Reed, wearing a traditional ta’ovala gifted to her for formal occasions. Photo courtesy of Reed.
By Quincey Taylor
BYU professors take the mantra, “Enter to Learn, Go Forth to Serve,” very seriously in their careers. During this summer’s Tonga section of the clinical practicum for the public and global health nursing course, associate teaching professor Dr. Shelly Reed was asked to give a speech as part of this year’s International Nursing Day celebration.
This holiday, which is celebrated extensively on the island, was a wonderful opportunity to show what BYU stands for and why we immerse ourselves into other cultures. An overwhelming lesson all students learned was that they weren’t so different from Tongan nurses, sharing the same mission and desires.
Reed, who was returning to Tonga for the eighth time, was elated to have the chance to speak to a people that had grown to mean so much to her. She thought the best way to show what Tonga has meant to BYU students would be to read their thoughts on the experience.
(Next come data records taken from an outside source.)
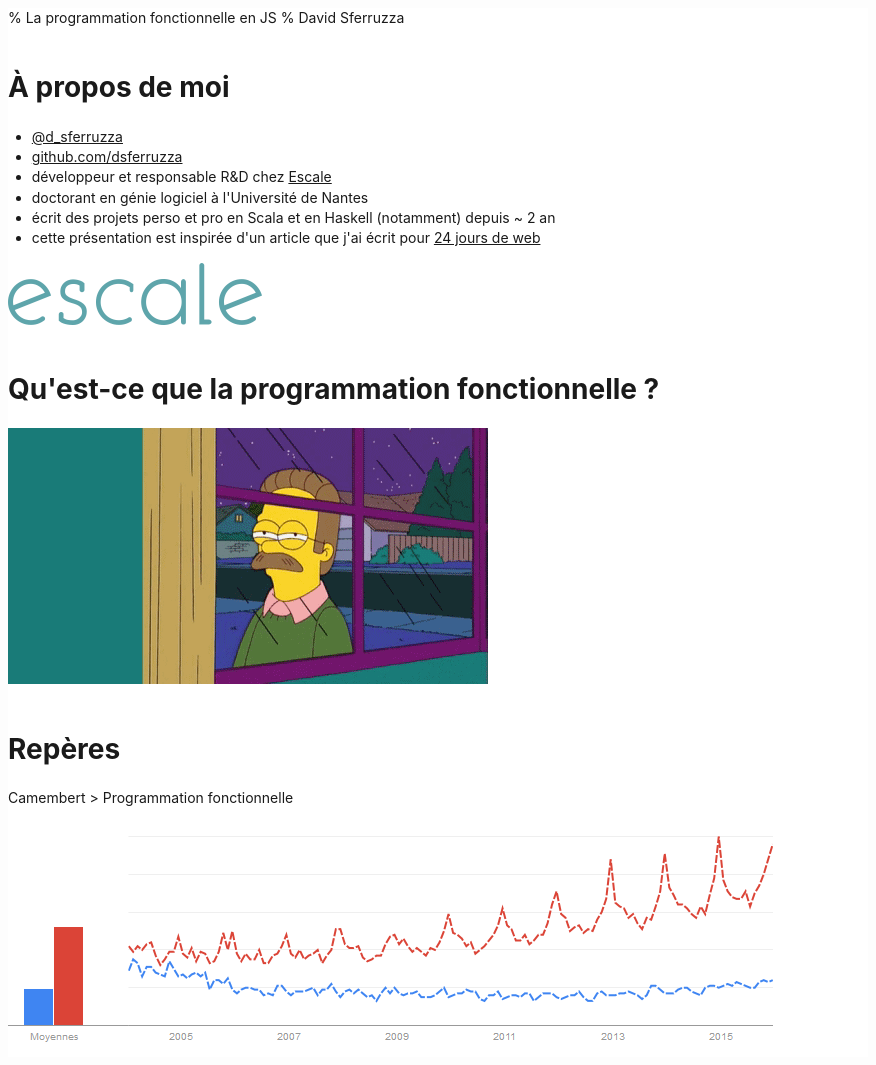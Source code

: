 % La programmation fonctionnelle en JS
% David Sferruzza

# À propos de moi

- [\@d_sferruzza](https://twitter.com/d\_sferruzza)
- [github.com/dsferruzza](https://github.com/dsferruzza)
- développeur et responsable R&D chez [Escale](http://www.escaledigitale.com)
- doctorant en génie logiciel à l'Université de Nantes
- écrit des projets perso et pro en Scala et en Haskell (notamment) depuis ~ 2 an
- cette présentation est inspirée d'un article que j'ai écrit pour [24 jours de web](http://www.24joursdeweb.fr/2014/un-peu-de-programmation-fonctionnelle-en-javascript)

![](img/escale.png)


# Qu'est-ce que la programmation fonctionnelle ?

![](img/suspicious.gif)


# Repères

Camembert > Programmation fonctionnelle

![](img/trends.png)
BYU nursing students (red) with local Tongan nursing students. They became fast friends. Photo courtesy of Reed.
Reed started her speech, saying, “At the BYU College of Nursing, we are learning the Healer’s art, or in other words, trying to learn to heal as our Savior, Jesus Christ, would heal… I am going to tell you today some of the things that students have learned in Tonga.”
Robin, who came to Tonga as a student the first year in 2010, said, “My nursing education was greatly enhanced by my experiences in Tonga. I learned that the Healer’s art is not always found in medications or in treatments. Instead, it is found in the sincere caring of one person for another. I loved to watch how the nurses in Tonga cared for their patients with the utmost respect and care. They inspired me to be a better nurse, and perhaps more importantly, a more caring person.”
The next year in 2011, Reed returned with 12 students. Unfortunately, that year most of them contracted gastrointestinal illness, and three of the students had to be hospitalized. They experienced Tongan healthcare by being a patient. Jaclyn, one of the students, said, “Tonga taught me about family, medical family, and love of healing.”
Honoring the elderly is a big part of Tongan culture. Photo courtesy of Reed.
Reed and her students enjoyed the celebrations for International Nursing Day, and witnessed the reverent respect locals have for nurses. An award and cake were given to an elderly member of their society who had been a nurse in the local hospital for many years.
Reed and her daughter with local nurse and her daughter. Family ties bring people together! Photo courtesy of Reed.
The college’s time in Tonga is treasured by all who go there. So many invaluable lessons are learned, by both professors and students. Reed, as well as everyone at the College of Nursing, hope to continue this blossoming relationship with Tonga.
Reed concluded her speech by addressing local healthcare professionals: “Just think of the impact that you all have on these students! We thank you for the compassion and caring you have shown us, and the compassion and caring you have taught us, as well as many other things that help us to be better nurses. Malo ‘auptio! Thank you very much.”